Konuşması, korumanın "Geldik." sözüyle kesilmişti.

Ne diyeceğini çok merak ediyordu. Çocuklar arabadan teker teker inmeye başlayınca, Harry'e yarım kalan sözünü söylemesi için tehtidkar bakışlar atıyordu. Ama o Louis'yi umursamadan önünden geçip açılan kapıdan dışarıya çıktı.

Arkasından öyle baka kalmıştı. Korumanın bakışlarını farkettiğinde, ayaklarını harekete geçirip, arabadan aşağıya indi. Gözlerini siyah binaya ve tabelasının rengarek olan mekana çevirdi.

Tabelanın üstünde sadece "MR&MRS" yazıyordu.

Kapının etrafında siyah giyimli korumalar vardı. Çocukların içeriye girdiklerini görünce, adımlarını hızlandırdı. Kapının önüne geldiğinde, sağ taraftaki koruma siyah çıkıntılı kapıyı açıp Louis'nin girmesini bekledi.

Yavaş adımlarla içeriyi girdi. Aynalarla kaplı kısa bir koridor vardı. Andy gülümseyerek yanına gelip, koluna girdi. Koridorun sonunda ki kapıya doğru ilerlediler ve Andy kapıyı açtığı anda kulaklarını sağır edecek şekilde çalan hareketli şarkıyla yüzünü buruşturdu. İçerisi insan doluydu.

Andy kolundan çekiştirmeye devam edip Dan ve Diego'nun yanına götürdü.

"10 dakika sonra sahnede olmam gerekiyor." dedi Andy. "Louis siz de." Çocuklar başını olumlu anlamda sallayınca, dans eden insanların arasına girip gözden kayboldu.

Ortamın geneli mavi ışık aydınlatıyordu.

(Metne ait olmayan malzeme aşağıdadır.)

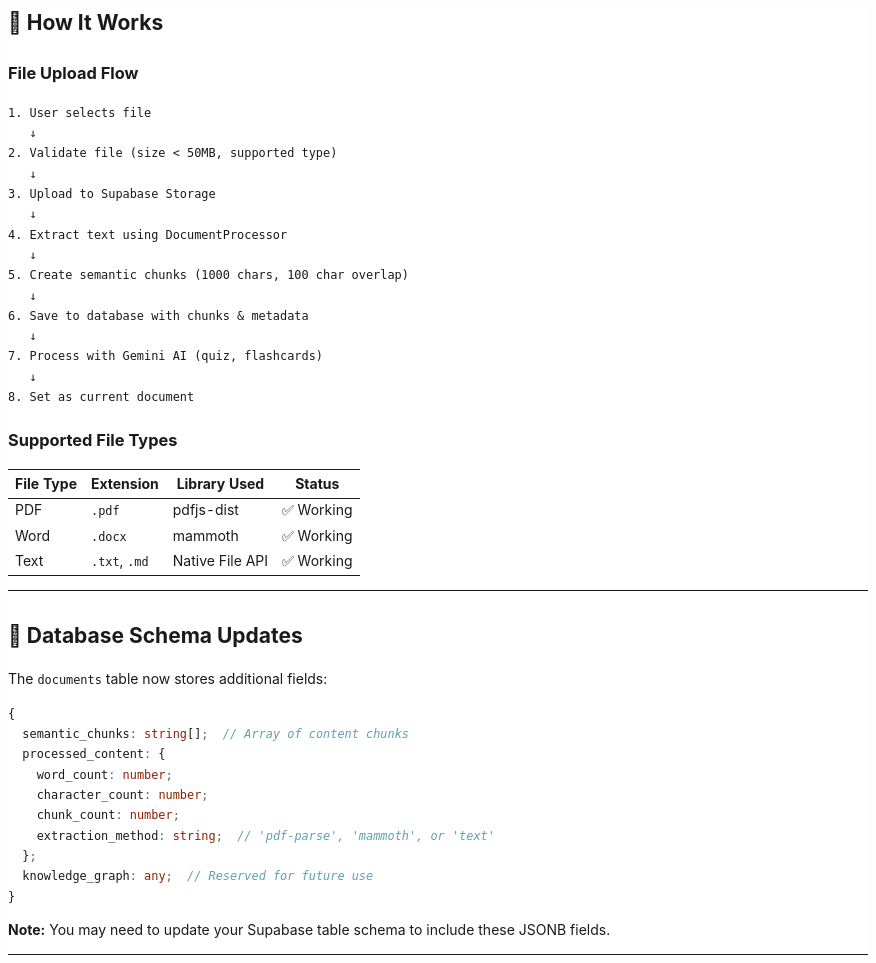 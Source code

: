 
## 🚀 How It Works

### File Upload Flow

```
1. User selects file
   ↓
2. Validate file (size < 50MB, supported type)
   ↓
3. Upload to Supabase Storage
   ↓
4. Extract text using DocumentProcessor
   ↓
5. Create semantic chunks (1000 chars, 100 char overlap)
   ↓
6. Save to database with chunks & metadata
   ↓
7. Process with Gemini AI (quiz, flashcards)
   ↓
8. Set as current document
```

### Supported File Types

| File Type | Extension | Library Used | Status |
|-----------|-----------|--------------|--------|
| PDF | `.pdf` | pdfjs-dist | ✅ Working |
| Word | `.docx` | mammoth | ✅ Working |
| Text | `.txt`, `.md` | Native File API | ✅ Working |

---

## 💾 Database Schema Updates

The `documents` table now stores additional fields:

```typescript
{
  semantic_chunks: string[];  // Array of content chunks
  processed_content: {
    word_count: number;
    character_count: number;
    chunk_count: number;
    extraction_method: string;  // 'pdf-parse', 'mammoth', or 'text'
  };
  knowledge_graph: any;  // Reserved for future use
}
```

**Note:** You may need to update your Supabase table schema to include these JSONB fields.

---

Mekanın tam ortasında 3-4 tane striptiz direği vardı. Sağ kısımda büyük bir bar vardı. Önüne taburelerde çeşitli tiplerden erkekler oturuyordu.

Etrafta ise şu an oturdukları, yuvarlak biçimde yerleştirilmiş koltuklardan vardı. Koltuğun üstüne oturmuş olan insanlara kucak dansı yapan erkek ve kızlar vardı. Birinin kucağında oturan Kevin'ı görmesiyle gözlerini büyüttü.